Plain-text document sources
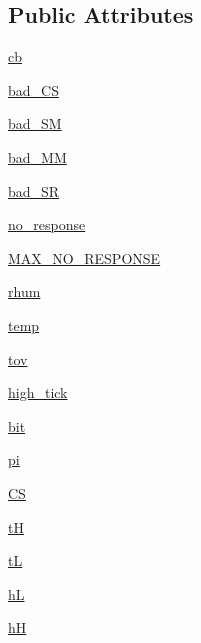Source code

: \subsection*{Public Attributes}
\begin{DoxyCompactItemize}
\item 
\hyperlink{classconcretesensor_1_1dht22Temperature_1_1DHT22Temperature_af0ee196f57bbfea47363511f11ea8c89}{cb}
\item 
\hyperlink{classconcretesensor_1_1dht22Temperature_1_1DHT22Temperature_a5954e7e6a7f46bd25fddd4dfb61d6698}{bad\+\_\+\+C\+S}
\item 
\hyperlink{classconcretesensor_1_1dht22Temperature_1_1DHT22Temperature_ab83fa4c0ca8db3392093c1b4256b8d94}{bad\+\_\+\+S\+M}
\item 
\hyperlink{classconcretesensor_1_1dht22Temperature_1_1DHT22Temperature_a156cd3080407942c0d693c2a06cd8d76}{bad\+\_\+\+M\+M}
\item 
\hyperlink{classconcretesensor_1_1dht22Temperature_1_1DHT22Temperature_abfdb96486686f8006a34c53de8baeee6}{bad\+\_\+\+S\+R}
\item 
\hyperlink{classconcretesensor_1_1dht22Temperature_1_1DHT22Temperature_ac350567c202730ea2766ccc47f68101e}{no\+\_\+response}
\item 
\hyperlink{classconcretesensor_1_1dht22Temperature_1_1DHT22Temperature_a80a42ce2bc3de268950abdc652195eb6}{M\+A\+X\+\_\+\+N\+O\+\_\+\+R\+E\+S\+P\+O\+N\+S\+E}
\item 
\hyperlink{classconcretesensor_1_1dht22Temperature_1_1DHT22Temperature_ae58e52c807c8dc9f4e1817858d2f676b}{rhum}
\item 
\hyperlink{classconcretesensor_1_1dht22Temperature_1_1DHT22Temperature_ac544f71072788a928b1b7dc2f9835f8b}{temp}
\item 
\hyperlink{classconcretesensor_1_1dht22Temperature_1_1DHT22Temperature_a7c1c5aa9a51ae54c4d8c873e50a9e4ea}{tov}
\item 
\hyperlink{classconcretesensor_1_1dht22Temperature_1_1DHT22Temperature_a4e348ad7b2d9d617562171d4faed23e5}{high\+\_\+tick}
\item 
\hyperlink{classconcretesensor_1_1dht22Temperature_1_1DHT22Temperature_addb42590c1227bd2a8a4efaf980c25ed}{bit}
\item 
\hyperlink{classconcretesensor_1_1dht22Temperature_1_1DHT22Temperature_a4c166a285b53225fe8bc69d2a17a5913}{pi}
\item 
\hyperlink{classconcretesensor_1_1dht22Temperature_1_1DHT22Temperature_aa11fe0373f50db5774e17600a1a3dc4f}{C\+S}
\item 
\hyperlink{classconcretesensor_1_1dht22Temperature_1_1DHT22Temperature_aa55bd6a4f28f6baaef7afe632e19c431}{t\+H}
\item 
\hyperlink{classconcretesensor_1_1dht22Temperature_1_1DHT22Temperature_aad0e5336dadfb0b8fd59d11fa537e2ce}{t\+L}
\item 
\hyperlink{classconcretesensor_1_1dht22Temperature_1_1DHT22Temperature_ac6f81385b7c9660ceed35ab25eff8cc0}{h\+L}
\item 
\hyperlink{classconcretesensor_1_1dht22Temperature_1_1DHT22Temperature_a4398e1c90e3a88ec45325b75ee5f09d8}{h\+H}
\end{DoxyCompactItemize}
==
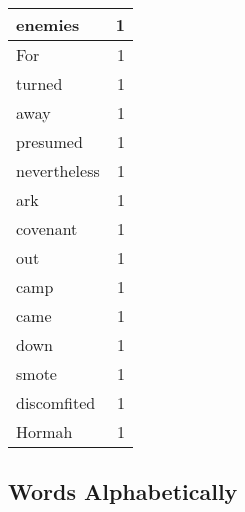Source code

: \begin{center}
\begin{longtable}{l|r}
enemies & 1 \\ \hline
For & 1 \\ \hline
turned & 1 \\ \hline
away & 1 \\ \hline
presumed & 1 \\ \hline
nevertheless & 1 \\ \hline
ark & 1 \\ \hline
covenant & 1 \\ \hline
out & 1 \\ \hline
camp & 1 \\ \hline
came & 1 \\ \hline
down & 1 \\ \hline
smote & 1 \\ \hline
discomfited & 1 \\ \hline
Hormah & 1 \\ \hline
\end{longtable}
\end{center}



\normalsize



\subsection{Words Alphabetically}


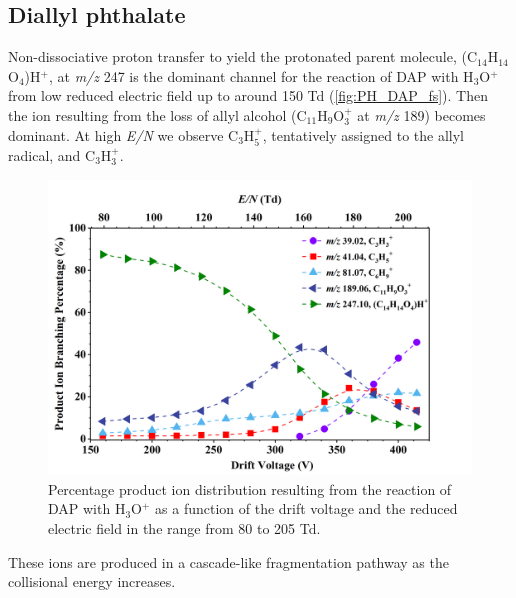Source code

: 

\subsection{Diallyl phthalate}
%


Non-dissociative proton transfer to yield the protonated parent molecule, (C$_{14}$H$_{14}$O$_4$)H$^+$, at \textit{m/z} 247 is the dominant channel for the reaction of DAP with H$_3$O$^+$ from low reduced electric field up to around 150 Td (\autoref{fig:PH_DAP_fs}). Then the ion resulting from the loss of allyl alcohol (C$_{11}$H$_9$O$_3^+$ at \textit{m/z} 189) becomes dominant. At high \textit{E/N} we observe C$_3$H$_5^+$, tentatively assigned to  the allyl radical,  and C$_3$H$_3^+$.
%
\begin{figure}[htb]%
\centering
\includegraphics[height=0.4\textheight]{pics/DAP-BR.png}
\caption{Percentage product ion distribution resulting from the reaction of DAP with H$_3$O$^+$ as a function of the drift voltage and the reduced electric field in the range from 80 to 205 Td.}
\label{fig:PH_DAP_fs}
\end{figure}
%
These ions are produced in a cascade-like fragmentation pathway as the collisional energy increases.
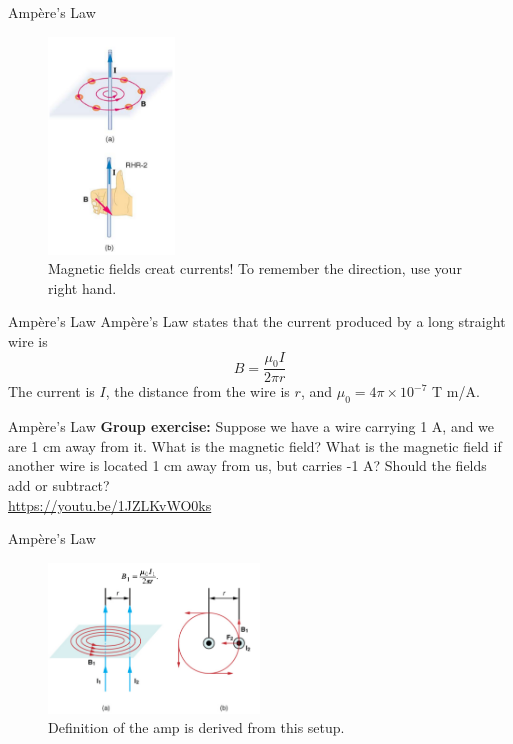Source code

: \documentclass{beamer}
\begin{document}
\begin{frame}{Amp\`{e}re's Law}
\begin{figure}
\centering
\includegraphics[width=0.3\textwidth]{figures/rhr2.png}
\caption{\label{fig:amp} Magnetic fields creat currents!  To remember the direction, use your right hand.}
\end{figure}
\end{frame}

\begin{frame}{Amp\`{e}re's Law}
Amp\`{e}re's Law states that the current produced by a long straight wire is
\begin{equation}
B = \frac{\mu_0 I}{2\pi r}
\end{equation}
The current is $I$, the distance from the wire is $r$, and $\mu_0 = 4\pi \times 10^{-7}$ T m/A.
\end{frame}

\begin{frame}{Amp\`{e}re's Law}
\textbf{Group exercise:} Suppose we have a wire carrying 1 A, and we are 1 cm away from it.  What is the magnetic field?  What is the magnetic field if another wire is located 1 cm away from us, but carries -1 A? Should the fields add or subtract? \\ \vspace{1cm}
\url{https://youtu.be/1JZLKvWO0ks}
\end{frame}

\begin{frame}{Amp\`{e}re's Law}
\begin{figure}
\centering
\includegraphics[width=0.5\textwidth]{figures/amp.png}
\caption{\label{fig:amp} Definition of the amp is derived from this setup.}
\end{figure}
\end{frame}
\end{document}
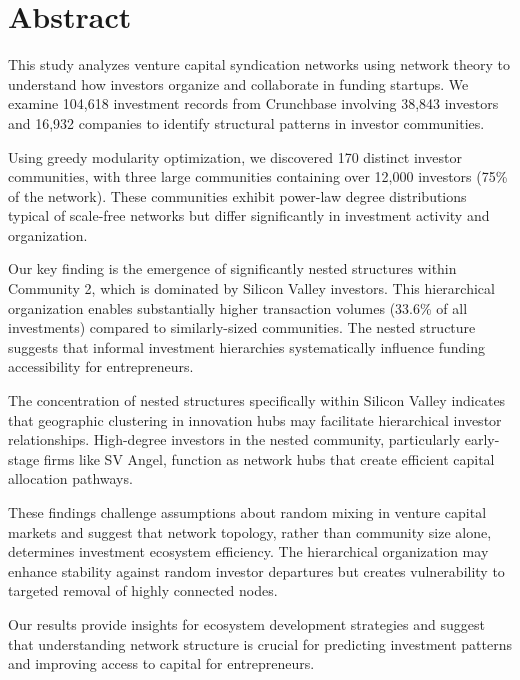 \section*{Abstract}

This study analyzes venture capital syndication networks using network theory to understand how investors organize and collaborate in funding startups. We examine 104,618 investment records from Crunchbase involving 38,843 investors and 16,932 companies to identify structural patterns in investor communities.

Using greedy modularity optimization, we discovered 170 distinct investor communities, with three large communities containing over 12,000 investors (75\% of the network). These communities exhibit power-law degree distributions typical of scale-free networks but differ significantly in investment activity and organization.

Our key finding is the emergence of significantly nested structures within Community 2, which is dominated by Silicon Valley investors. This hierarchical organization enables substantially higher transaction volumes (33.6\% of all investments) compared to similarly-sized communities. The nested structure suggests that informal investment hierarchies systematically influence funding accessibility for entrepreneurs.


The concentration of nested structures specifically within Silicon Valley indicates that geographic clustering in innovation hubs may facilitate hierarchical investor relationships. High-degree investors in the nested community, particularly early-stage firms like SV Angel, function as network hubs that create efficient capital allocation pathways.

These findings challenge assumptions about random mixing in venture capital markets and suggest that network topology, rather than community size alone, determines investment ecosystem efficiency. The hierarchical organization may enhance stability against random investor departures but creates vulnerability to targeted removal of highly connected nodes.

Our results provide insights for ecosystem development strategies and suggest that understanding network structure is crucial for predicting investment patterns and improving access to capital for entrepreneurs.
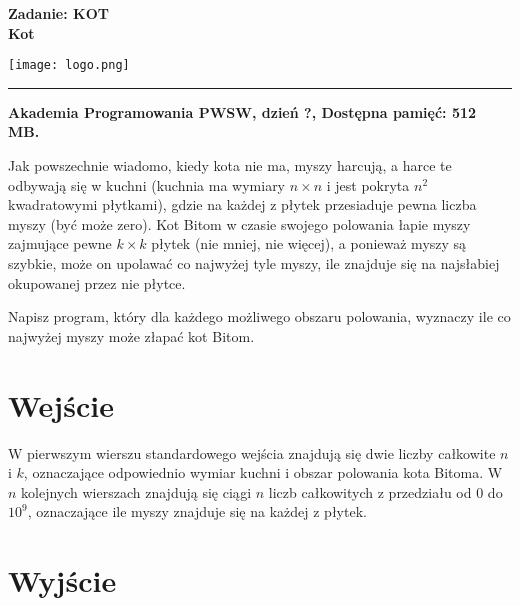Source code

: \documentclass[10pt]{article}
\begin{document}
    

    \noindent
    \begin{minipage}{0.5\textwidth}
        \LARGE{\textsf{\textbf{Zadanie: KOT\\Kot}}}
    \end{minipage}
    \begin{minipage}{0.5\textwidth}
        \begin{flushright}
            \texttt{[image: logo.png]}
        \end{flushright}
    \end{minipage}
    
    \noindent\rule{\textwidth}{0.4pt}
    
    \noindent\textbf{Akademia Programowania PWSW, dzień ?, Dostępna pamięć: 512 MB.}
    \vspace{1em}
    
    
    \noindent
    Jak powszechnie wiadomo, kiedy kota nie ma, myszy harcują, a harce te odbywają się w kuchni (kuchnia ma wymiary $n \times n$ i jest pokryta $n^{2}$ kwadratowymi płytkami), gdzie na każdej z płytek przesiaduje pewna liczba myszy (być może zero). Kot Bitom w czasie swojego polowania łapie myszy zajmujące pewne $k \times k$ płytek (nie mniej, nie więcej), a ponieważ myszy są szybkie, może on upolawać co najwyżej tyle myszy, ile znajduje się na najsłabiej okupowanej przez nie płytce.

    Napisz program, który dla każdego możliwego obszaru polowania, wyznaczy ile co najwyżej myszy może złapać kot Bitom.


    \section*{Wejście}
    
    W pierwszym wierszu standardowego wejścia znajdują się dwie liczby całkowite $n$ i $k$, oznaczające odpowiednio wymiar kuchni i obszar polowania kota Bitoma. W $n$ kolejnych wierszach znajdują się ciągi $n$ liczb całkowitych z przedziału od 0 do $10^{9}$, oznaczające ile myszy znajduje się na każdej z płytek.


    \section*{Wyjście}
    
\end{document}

What the task requires: Scan the records above for the string "płytek", and copy every line where it turns up.

Solution to the exercise:
    Jak powszechnie wiadomo, kiedy kota nie ma, myszy harcują, a harce te odbywają się w kuchni (kuchnia ma wymiary $n \times n$ i jest pokryta $n^{2}$ kwadratowymi płytkami), gdzie na każdej z płytek przesiaduje pewna liczba myszy (być może zero). Kot Bitom w czasie swojego polowania łapie myszy zajmujące pewne $k \times k$ płytek (nie mniej, nie więcej), a ponieważ myszy są szybkie, może on upolawać co najwyżej tyle myszy, ile znajduje się na najsłabiej okupowanej przez nie płytce.
    W pierwszym wierszu standardowego wejścia znajdują się dwie liczby całkowite $n$ i $k$, oznaczające odpowiednio wymiar kuchni i obszar polowania kota Bitoma. W $n$ kolejnych wierszach znajdują się ciągi $n$ liczb całkowitych z przedziału od 0 do $10^{9}$, oznaczające ile myszy znajduje się na każdej z płytek.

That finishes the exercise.